━━━━━ Exercise inputs ━━━━━
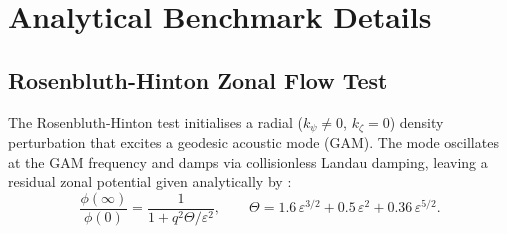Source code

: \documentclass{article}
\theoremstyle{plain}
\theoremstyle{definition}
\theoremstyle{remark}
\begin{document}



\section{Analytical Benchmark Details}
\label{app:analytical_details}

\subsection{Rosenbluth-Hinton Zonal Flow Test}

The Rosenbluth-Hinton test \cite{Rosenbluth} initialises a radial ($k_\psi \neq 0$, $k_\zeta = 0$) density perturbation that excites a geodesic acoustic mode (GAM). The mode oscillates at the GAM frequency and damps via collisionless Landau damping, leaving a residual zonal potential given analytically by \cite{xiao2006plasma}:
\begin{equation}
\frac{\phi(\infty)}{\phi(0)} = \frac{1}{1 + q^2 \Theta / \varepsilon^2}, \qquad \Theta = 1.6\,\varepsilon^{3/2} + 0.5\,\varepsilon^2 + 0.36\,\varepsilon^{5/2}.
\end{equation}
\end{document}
━━━━━
### Assigned task
Without including any pictures, print each record exactly.

### Exercise output
Source code

: \documentclass{article}
\theoremstyle{plain}
\theoremstyle{definition}
\theoremstyle{remark}
\begin{document}



\section{Analytical Benchmark Details}
\label{app:analytical_details}

\subsection{Rosenbluth-Hinton Zonal Flow Test}

The Rosenbluth-Hinton test \cite{Rosenbluth} initialises a radial ($k_\psi \neq 0$, $k_\zeta = 0$) density perturbation that excites a geodesic acoustic mode (GAM). The mode oscillates at the GAM frequency and damps via collisionless Landau damping, leaving a residual zonal potential given analytically by \cite{xiao2006plasma}:
\begin{equation}
\frac{\phi(\infty)}{\phi(0)} = \frac{1}{1 + q^2 \Theta / \varepsilon^2}, \qquad \Theta = 1.6\,\varepsilon^{3/2} + 0.5\,\varepsilon^2 + 0.36\,\varepsilon^{5/2}.
\end{equation}
\end{document}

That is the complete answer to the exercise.